- _YOUR OBJECTIVE_
In the records below, find every line with the word "CommentsCount" and copy it.

___ PROVIDED ENTRIES ___

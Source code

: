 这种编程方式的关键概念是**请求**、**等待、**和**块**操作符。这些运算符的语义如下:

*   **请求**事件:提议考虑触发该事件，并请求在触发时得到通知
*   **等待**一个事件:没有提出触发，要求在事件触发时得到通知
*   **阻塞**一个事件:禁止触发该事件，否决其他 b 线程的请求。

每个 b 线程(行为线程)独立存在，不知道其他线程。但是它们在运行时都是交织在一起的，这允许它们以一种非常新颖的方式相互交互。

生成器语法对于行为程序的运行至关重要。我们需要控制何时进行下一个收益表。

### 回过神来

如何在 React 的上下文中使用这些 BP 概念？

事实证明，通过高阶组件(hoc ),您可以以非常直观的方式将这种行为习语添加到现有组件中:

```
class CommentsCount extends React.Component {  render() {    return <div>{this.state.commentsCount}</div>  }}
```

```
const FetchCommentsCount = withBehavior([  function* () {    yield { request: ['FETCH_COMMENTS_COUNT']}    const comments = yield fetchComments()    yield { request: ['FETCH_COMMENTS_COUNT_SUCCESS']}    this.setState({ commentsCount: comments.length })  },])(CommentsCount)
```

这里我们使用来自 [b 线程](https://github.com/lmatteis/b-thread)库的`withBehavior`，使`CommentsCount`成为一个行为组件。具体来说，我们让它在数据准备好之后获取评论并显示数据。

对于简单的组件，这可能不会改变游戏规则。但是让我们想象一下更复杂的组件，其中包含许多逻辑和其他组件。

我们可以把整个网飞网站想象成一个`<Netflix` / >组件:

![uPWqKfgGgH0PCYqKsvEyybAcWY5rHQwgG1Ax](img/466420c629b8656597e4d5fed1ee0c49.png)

___

- _WRITTEN REPLY_
class CommentsCount extends React.Component {  render() {    return <div>{this.state.commentsCount}</div>  }}
const FetchCommentsCount = withBehavior([  function* () {    yield { request: ['FETCH_COMMENTS_COUNT']}    const comments = yield fetchComments()    yield { request: ['FETCH_COMMENTS_COUNT_SUCCESS']}    this.setState({ commentsCount: comments.length })  },])(CommentsCount)
这里我们使用来自 [b 线程](https://github.com/lmatteis/b-thread)库的`withBehavior`，使`CommentsCount`成为一个行为组件。具体来说，我们让它在数据准备好之后获取评论并显示数据。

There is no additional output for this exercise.